The student will attend relevant atmospheric and ecological courses available in the UoE
Schools of GeoSciences & Chemistry. Specific skills training will include training in analytical
techniques, particularly in gas chromatography and mass spectrometry. The student will
make use of excellent computing facilities within both CEH and UoE, and will gain expertise
in statistical packages (Genstat, Minitab, SigmaPlot, R), and use of spreadsheets (Excel) for
storing and manipulating data. CEH provides underpinning research on a wide range of
environmental sampling programmes and the student will receive professional training in
health and safety during fieldwork, and in obtaining reliable field-based data, permitting them
to design and execute an appropriate sampling regime. The student will also be encouraged
to attend relevant NERC summer schools and to present results at national and international
scientific meetings. The student will also benefit from training at Forest Research Northern
Research Station to access information on SRF practices, trials and long-term experiment
information, and gaining practical experience from researchers in forest science.
Requirements
Candidates should have a good undergraduate or Masters degree in environmental,
chemical or physical sciences, with a strong focus on analytical skills. Willingness to
undertake regular (UK) fieldwork and a driving licence are essential.
References
Copeland, N., Cape, J. N., Heal, M. R. (2012) Volatile organic compound emissions from Miscanthus and short
rotation coppice willow bioenergy crops, Atmospheric Environment 60, 327-335.
Drewer, J., Finch, J. W. et al. (2012) How do soil emissions of N2O, CH4 and CO2 from perennial bioenergy crops
differ from arable annual crops? Global Change Biology Bioenergy 4, 408-419.
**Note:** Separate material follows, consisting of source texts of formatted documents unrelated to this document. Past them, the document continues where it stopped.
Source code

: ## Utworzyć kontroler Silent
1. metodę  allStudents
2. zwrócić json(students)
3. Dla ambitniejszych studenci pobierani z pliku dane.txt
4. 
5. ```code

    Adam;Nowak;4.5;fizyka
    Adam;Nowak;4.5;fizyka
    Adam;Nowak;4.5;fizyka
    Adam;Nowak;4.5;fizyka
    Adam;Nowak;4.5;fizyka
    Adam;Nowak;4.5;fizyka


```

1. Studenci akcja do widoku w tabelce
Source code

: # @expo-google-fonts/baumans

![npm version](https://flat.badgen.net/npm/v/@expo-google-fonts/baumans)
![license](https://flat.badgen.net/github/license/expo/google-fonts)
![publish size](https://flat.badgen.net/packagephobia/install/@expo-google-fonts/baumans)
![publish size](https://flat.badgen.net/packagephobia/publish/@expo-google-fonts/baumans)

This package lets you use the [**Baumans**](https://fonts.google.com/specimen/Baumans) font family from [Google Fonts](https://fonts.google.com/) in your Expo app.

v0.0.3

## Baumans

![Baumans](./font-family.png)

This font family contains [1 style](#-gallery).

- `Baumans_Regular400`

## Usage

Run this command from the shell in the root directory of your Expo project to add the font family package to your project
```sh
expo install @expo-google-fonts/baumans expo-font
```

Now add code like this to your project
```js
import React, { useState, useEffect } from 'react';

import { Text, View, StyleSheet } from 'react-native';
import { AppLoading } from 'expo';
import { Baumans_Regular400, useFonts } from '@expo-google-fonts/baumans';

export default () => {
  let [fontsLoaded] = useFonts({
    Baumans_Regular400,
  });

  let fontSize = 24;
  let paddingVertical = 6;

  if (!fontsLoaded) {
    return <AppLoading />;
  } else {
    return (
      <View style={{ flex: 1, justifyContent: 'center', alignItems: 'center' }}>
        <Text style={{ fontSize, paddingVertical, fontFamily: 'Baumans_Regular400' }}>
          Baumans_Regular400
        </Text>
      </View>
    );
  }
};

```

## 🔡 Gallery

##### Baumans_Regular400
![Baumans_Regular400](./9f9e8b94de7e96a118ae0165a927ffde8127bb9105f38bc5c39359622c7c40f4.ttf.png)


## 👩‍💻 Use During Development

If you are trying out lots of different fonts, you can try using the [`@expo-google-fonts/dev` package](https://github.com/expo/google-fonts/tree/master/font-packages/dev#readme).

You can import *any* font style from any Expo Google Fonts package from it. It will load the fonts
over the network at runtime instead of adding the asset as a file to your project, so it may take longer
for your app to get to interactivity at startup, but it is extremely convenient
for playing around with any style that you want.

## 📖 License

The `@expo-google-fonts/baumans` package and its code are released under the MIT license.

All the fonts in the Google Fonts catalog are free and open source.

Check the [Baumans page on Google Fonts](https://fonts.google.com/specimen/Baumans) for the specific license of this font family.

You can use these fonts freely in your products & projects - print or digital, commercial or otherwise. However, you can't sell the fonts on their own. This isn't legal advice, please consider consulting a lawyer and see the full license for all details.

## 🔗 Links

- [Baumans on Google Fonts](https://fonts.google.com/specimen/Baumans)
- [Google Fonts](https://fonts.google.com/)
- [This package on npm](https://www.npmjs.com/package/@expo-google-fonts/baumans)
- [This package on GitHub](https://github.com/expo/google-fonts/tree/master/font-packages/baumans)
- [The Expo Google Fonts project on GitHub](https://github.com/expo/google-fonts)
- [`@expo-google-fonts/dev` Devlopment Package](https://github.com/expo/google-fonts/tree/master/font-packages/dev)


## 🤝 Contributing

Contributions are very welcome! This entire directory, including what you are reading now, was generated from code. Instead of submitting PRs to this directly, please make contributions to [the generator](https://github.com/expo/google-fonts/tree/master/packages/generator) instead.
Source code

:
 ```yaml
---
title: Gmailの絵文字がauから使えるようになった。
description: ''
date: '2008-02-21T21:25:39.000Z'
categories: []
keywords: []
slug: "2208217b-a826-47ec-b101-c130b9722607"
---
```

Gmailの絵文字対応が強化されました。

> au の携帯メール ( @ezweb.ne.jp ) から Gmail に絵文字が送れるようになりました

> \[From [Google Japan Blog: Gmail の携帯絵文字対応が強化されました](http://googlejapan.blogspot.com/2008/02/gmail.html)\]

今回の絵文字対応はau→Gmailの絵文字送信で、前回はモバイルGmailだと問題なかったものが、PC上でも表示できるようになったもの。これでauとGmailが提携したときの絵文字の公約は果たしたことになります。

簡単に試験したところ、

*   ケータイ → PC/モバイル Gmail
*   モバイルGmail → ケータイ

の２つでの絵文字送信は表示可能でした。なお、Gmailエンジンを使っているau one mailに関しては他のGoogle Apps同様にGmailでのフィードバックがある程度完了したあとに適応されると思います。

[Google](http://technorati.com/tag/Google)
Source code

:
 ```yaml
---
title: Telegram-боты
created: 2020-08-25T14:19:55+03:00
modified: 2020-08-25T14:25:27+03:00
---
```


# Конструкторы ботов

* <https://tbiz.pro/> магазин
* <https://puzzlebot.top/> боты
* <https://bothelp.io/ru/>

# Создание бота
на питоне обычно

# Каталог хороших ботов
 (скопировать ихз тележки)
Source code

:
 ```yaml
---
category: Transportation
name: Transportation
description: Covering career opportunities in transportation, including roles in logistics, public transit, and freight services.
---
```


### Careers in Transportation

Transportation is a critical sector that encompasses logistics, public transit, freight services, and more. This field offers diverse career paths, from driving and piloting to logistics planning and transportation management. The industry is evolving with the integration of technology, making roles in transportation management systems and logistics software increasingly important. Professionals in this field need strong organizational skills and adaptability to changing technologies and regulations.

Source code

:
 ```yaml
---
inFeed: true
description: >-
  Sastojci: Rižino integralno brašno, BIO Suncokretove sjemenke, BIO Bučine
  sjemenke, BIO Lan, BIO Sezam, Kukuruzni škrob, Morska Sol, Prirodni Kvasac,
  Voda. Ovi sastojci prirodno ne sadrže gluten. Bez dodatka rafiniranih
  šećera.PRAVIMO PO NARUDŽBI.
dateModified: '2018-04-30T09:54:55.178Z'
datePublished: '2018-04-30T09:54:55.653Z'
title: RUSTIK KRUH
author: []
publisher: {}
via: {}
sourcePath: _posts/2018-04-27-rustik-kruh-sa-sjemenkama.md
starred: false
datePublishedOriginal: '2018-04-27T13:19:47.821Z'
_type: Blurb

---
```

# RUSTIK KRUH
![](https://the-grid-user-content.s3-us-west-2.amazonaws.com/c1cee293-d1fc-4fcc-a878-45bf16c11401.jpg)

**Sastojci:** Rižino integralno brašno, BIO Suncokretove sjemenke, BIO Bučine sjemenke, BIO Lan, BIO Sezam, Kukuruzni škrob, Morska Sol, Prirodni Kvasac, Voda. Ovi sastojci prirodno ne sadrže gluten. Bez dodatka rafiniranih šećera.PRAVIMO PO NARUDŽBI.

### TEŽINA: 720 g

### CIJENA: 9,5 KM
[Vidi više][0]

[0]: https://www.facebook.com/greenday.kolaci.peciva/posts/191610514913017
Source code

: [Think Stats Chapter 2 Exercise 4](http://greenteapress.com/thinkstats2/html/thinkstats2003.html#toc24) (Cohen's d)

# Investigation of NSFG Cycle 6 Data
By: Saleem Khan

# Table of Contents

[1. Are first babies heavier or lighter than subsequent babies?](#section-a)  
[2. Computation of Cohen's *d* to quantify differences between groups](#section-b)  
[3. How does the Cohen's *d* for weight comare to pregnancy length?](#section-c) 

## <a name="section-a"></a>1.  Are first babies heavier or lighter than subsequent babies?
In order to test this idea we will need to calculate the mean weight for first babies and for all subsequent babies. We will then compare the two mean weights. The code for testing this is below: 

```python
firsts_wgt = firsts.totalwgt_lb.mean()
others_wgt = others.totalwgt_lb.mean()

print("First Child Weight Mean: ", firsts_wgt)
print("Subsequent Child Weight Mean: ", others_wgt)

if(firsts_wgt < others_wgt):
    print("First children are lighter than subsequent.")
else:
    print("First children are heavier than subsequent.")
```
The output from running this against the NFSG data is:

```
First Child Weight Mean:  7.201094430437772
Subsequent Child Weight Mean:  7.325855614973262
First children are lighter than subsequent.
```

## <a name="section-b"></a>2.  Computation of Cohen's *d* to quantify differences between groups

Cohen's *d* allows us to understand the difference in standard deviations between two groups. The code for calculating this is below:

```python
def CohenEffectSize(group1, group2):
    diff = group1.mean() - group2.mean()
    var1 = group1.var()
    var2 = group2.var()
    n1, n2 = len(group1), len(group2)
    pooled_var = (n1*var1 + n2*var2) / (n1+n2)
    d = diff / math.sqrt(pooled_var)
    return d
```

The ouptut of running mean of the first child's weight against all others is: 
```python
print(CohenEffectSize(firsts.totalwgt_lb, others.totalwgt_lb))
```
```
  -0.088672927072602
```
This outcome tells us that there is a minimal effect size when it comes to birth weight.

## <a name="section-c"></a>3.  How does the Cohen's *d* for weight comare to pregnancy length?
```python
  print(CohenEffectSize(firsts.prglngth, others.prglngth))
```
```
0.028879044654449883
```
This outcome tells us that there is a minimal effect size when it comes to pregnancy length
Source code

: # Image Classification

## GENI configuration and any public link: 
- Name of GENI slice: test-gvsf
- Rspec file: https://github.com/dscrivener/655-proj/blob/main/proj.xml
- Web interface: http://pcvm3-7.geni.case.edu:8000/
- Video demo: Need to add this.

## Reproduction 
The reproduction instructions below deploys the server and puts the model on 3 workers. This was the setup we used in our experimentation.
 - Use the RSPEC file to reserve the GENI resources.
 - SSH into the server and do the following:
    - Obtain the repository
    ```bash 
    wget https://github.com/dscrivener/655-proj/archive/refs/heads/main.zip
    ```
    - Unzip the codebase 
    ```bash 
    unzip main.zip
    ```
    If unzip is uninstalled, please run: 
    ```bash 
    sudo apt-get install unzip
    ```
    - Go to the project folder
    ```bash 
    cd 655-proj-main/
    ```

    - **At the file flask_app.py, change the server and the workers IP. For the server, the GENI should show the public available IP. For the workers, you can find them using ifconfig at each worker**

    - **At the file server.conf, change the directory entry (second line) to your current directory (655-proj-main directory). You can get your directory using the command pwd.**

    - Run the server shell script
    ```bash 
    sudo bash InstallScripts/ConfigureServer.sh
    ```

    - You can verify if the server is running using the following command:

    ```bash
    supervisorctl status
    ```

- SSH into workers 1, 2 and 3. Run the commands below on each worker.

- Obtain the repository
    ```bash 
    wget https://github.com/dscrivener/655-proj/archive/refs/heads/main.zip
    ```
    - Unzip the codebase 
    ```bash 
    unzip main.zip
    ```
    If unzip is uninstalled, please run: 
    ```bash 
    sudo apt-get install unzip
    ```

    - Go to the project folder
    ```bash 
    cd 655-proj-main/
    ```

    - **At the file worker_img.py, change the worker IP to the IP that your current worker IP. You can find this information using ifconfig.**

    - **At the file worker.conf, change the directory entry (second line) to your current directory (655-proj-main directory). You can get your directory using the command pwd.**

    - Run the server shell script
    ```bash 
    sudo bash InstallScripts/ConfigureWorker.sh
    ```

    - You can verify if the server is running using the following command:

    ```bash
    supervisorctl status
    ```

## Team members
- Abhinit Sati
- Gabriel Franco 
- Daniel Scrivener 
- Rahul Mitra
Morrison E.C., Drewer, J., Heal, M.R. (2014) A comparison of BVOC fluxes from the perennial bioenergy crops
short-rotation coppice willow and Miscanthus and the annual arable crops wheat and oilseed rape, Global Change
Biology Bioenergy, under review.
McKay, H. (ed.) (2011) Short Rotation Forestry: review of growth and environmental impacts. Forest Research
Monograph, 2, Forest Research, Surrey, 212pp
http://www.forestresearch.gov.uk/pdf/FRMG002_Short_rotation_forestry.pdf/%24file/FRMG002_Short_rotation_forestry.pdf
Project summary
This project will investigate the magnitude and determinants of variations in biogenic VOC
emissions from different species of short-rotation forest that are being proposed in the UK to
provide biomass to fulfil renewable energy requirements.